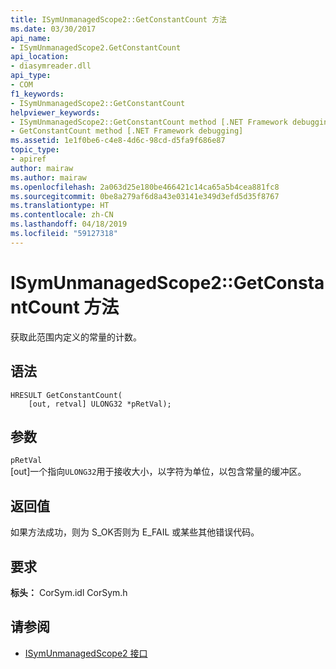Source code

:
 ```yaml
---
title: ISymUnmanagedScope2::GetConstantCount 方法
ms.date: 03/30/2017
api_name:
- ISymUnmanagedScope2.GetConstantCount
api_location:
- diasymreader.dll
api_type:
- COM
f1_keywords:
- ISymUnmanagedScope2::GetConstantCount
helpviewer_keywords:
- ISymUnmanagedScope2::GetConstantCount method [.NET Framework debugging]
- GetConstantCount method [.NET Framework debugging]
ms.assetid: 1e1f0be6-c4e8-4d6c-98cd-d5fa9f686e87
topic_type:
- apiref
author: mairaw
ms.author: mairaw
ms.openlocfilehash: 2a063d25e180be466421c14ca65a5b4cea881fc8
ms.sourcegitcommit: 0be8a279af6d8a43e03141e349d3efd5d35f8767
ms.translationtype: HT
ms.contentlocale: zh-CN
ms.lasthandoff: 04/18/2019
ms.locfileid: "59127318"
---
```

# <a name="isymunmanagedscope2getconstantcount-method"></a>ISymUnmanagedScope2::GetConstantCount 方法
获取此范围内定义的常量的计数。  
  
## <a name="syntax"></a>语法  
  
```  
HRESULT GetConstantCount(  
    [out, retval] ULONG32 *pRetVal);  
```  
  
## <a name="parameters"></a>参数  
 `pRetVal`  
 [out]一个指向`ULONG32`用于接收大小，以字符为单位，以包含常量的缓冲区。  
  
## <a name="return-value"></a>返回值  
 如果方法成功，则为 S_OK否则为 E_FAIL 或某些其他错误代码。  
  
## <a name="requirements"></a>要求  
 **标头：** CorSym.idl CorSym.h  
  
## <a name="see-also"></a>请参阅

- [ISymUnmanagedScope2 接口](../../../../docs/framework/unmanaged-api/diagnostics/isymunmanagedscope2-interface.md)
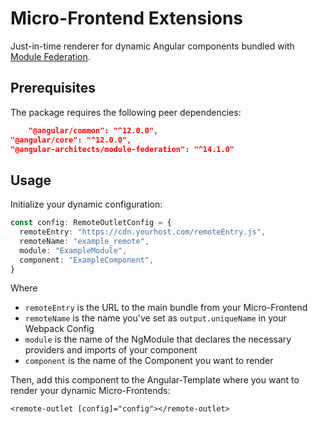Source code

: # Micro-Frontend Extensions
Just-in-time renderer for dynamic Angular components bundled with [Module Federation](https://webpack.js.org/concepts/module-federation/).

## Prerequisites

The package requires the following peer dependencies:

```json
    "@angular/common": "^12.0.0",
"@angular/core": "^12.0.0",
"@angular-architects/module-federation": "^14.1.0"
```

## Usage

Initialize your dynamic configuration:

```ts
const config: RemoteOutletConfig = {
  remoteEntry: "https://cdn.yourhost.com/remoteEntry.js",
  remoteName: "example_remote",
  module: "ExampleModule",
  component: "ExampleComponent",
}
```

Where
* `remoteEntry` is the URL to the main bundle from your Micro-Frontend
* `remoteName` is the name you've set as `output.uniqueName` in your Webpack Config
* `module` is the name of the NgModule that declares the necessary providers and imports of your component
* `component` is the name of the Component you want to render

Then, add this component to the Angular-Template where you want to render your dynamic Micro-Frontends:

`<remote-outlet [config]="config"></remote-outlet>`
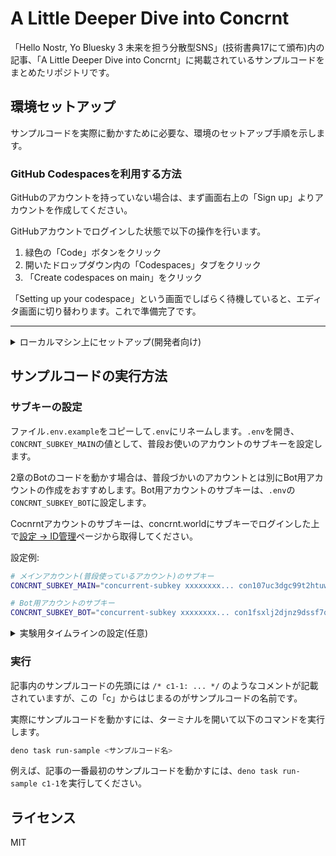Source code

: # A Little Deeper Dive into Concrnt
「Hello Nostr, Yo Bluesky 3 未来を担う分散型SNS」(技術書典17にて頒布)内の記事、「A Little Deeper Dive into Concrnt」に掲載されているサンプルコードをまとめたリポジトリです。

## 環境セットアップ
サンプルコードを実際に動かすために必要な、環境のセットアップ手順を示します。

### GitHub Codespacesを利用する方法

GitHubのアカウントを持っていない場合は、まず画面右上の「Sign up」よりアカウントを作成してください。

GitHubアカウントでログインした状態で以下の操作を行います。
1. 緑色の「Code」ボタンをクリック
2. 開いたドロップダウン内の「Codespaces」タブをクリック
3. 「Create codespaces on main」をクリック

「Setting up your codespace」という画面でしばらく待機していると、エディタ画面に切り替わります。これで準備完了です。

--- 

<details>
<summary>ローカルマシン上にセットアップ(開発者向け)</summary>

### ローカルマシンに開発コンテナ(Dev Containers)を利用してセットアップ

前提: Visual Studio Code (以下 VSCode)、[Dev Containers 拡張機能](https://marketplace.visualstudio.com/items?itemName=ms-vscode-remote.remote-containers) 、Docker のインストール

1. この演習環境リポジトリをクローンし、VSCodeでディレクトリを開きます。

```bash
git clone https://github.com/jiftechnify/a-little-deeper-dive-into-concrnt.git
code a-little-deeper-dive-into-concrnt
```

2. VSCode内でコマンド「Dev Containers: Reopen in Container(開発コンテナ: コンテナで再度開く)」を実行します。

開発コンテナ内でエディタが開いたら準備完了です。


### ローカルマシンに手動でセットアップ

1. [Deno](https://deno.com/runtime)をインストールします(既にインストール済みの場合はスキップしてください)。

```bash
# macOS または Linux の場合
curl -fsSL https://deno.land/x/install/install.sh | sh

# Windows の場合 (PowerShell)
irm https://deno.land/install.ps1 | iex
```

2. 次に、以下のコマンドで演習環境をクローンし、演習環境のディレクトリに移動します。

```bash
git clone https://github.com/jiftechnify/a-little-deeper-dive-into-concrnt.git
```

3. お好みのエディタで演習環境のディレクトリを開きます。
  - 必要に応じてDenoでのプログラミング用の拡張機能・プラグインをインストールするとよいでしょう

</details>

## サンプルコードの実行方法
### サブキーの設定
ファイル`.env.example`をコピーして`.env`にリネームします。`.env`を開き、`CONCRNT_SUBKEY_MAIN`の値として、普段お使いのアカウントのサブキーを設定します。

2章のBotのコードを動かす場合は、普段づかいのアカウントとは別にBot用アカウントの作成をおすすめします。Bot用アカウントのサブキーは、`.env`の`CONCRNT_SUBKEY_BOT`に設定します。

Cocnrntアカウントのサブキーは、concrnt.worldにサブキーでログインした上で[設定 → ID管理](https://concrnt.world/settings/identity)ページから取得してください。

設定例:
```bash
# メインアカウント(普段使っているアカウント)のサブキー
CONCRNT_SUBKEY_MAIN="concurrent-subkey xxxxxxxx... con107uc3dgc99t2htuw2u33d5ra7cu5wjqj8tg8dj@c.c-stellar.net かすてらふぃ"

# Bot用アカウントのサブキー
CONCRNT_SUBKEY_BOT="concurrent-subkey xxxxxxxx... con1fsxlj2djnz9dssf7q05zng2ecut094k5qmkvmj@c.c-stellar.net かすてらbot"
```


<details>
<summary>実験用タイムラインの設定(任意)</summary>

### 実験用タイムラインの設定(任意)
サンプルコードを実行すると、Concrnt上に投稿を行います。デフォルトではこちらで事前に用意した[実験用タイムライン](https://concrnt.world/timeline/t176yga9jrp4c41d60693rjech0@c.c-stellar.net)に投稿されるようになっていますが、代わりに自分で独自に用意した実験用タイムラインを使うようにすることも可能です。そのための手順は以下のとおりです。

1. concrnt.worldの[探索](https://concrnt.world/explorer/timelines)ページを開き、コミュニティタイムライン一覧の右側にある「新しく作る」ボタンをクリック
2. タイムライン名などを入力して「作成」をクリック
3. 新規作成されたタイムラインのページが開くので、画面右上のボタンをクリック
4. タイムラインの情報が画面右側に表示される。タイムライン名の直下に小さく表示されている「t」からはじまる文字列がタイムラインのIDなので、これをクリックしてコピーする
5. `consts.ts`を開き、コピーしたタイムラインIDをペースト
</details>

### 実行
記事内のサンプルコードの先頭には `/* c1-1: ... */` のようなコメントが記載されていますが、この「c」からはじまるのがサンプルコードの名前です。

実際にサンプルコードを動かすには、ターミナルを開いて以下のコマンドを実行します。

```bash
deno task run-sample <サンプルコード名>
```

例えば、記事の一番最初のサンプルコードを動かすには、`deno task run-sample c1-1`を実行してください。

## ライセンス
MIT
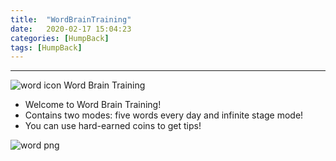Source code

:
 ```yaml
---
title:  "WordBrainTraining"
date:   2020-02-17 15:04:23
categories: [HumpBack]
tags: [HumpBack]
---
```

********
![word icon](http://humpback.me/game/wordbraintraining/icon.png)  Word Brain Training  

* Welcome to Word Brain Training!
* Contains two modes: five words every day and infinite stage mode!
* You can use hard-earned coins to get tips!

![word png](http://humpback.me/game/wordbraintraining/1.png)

Work to complete »
Write the records above out again exactly, with no pictures in your copy.

Answer to this problem »
Source code

:
 ```yaml
---
title: ISymUnmanagedScope2::GetConstantCount 方法
ms.date: 03/30/2017
api_name:
- ISymUnmanagedScope2.GetConstantCount
api_location:
- diasymreader.dll
api_type:
- COM
f1_keywords:
- ISymUnmanagedScope2::GetConstantCount
helpviewer_keywords:
- ISymUnmanagedScope2::GetConstantCount method [.NET Framework debugging]
- GetConstantCount method [.NET Framework debugging]
ms.assetid: 1e1f0be6-c4e8-4d6c-98cd-d5fa9f686e87
topic_type:
- apiref
author: mairaw
ms.author: mairaw
ms.openlocfilehash: 2a063d25e180be466421c14ca65a5b4cea881fc8
ms.sourcegitcommit: 0be8a279af6d8a43e03141e349d3efd5d35f8767
ms.translationtype: HT
ms.contentlocale: zh-CN
ms.lasthandoff: 04/18/2019
ms.locfileid: "59127318"
---
```

# <a name="isymunmanagedscope2getconstantcount-method"></a>ISymUnmanagedScope2::GetConstantCount 方法
获取此范围内定义的常量的计数。  
  
## <a name="syntax"></a>语法  
  
```  
HRESULT GetConstantCount(  
    [out, retval] ULONG32 *pRetVal);  
```  
  
## <a name="parameters"></a>参数  
 `pRetVal`  
 [out]一个指向`ULONG32`用于接收大小，以字符为单位，以包含常量的缓冲区。  
  
## <a name="return-value"></a>返回值  
 如果方法成功，则为 S_OK否则为 E_FAIL 或某些其他错误代码。  
  
## <a name="requirements"></a>要求  
 **标头：** CorSym.idl CorSym.h  
  
## <a name="see-also"></a>请参阅

- [ISymUnmanagedScope2 接口](../../../../docs/framework/unmanaged-api/diagnostics/isymunmanagedscope2-interface.md)
Source code

: # Micro-Frontend Extensions
Just-in-time renderer for dynamic Angular components bundled with [Module Federation](https://webpack.js.org/concepts/module-federation/).

## Prerequisites

The package requires the following peer dependencies:

```json
    "@angular/common": "^12.0.0",
"@angular/core": "^12.0.0",
"@angular-architects/module-federation": "^14.1.0"
```

## Usage

Initialize your dynamic configuration:

```ts
const config: RemoteOutletConfig = {
  remoteEntry: "https://cdn.yourhost.com/remoteEntry.js",
  remoteName: "example_remote",
  module: "ExampleModule",
  component: "ExampleComponent",
}
```

Where
* `remoteEntry` is the URL to the main bundle from your Micro-Frontend
* `remoteName` is the name you've set as `output.uniqueName` in your Webpack Config
* `module` is the name of the NgModule that declares the necessary providers and imports of your component
* `component` is the name of the Component you want to render

Then, add this component to the Angular-Template where you want to render your dynamic Micro-Frontends:

`<remote-outlet [config]="config"></remote-outlet>`
Source code

: # A Little Deeper Dive into Concrnt
「Hello Nostr, Yo Bluesky 3 未来を担う分散型SNS」(技術書典17にて頒布)内の記事、「A Little Deeper Dive into Concrnt」に掲載されているサンプルコードをまとめたリポジトリです。

## 環境セットアップ
サンプルコードを実際に動かすために必要な、環境のセットアップ手順を示します。

### GitHub Codespacesを利用する方法

GitHubのアカウントを持っていない場合は、まず画面右上の「Sign up」よりアカウントを作成してください。

GitHubアカウントでログインした状態で以下の操作を行います。
1. 緑色の「Code」ボタンをクリック
2. 開いたドロップダウン内の「Codespaces」タブをクリック
3. 「Create codespaces on main」をクリック

「Setting up your codespace」という画面でしばらく待機していると、エディタ画面に切り替わります。これで準備完了です。

--- 

<details>
<summary>ローカルマシン上にセットアップ(開発者向け)</summary>

### ローカルマシンに開発コンテナ(Dev Containers)を利用してセットアップ

前提: Visual Studio Code (以下 VSCode)、[Dev Containers 拡張機能](https://marketplace.visualstudio.com/items?itemName=ms-vscode-remote.remote-containers) 、Docker のインストール

1. この演習環境リポジトリをクローンし、VSCodeでディレクトリを開きます。

```bash
git clone https://github.com/jiftechnify/a-little-deeper-dive-into-concrnt.git
code a-little-deeper-dive-into-concrnt
```

2. VSCode内でコマンド「Dev Containers: Reopen in Container(開発コンテナ: コンテナで再度開く)」を実行します。

開発コンテナ内でエディタが開いたら準備完了です。


### ローカルマシンに手動でセットアップ

1. [Deno](https://deno.com/runtime)をインストールします(既にインストール済みの場合はスキップしてください)。

```bash
# macOS または Linux の場合
curl -fsSL https://deno.land/x/install/install.sh | sh

# Windows の場合 (PowerShell)
irm https://deno.land/install.ps1 | iex
```

2. 次に、以下のコマンドで演習環境をクローンし、演習環境のディレクトリに移動します。

```bash
git clone https://github.com/jiftechnify/a-little-deeper-dive-into-concrnt.git
```

3. お好みのエディタで演習環境のディレクトリを開きます。
  - 必要に応じてDenoでのプログラミング用の拡張機能・プラグインをインストールするとよいでしょう

</details>

## サンプルコードの実行方法
### サブキーの設定
ファイル`.env.example`をコピーして`.env`にリネームします。`.env`を開き、`CONCRNT_SUBKEY_MAIN`の値として、普段お使いのアカウントのサブキーを設定します。

2章のBotのコードを動かす場合は、普段づかいのアカウントとは別にBot用アカウントの作成をおすすめします。Bot用アカウントのサブキーは、`.env`の`CONCRNT_SUBKEY_BOT`に設定します。

Cocnrntアカウントのサブキーは、concrnt.worldにサブキーでログインした上で[設定 → ID管理](https://concrnt.world/settings/identity)ページから取得してください。

設定例:
```bash
# メインアカウント(普段使っているアカウント)のサブキー
CONCRNT_SUBKEY_MAIN="concurrent-subkey xxxxxxxx... con107uc3dgc99t2htuw2u33d5ra7cu5wjqj8tg8dj@c.c-stellar.net かすてらふぃ"

# Bot用アカウントのサブキー
CONCRNT_SUBKEY_BOT="concurrent-subkey xxxxxxxx... con1fsxlj2djnz9dssf7q05zng2ecut094k5qmkvmj@c.c-stellar.net かすてらbot"
```


<details>
<summary>実験用タイムラインの設定(任意)</summary>

### 実験用タイムラインの設定(任意)
サンプルコードを実行すると、Concrnt上に投稿を行います。デフォルトではこちらで事前に用意した[実験用タイムライン](https://concrnt.world/timeline/t176yga9jrp4c41d60693rjech0@c.c-stellar.net)に投稿されるようになっていますが、代わりに自分で独自に用意した実験用タイムラインを使うようにすることも可能です。そのための手順は以下のとおりです。

1. concrnt.worldの[探索](https://concrnt.world/explorer/timelines)ページを開き、コミュニティタイムライン一覧の右側にある「新しく作る」ボタンをクリック
2. タイムライン名などを入力して「作成」をクリック
3. 新規作成されたタイムラインのページが開くので、画面右上のボタンをクリック
4. タイムラインの情報が画面右側に表示される。タイムライン名の直下に小さく表示されている「t」からはじまる文字列がタイムラインのIDなので、これをクリックしてコピーする
5. `consts.ts`を開き、コピーしたタイムラインIDをペースト
</details>

### 実行
記事内のサンプルコードの先頭には `/* c1-1: ... */` のようなコメントが記載されていますが、この「c」からはじまるのがサンプルコードの名前です。

実際にサンプルコードを動かすには、ターミナルを開いて以下のコマンドを実行します。

```bash
deno task run-sample <サンプルコード名>
```

例えば、記事の一番最初のサンプルコードを動かすには、`deno task run-sample c1-1`を実行してください。

## ライセンス
MIT
Source code

:
 ```yaml
---
title:  "WordBrainTraining"
date:   2020-02-17 15:04:23
categories: [HumpBack]
tags: [HumpBack]
---
```

********
![word icon](http://humpback.me/game/wordbraintraining/icon.png)  Word Brain Training  

* Welcome to Word Brain Training!
* Contains two modes: five words every day and infinite stage mode!
* You can use hard-earned coins to get tips!

![word png](http://humpback.me/game/wordbraintraining/1.png)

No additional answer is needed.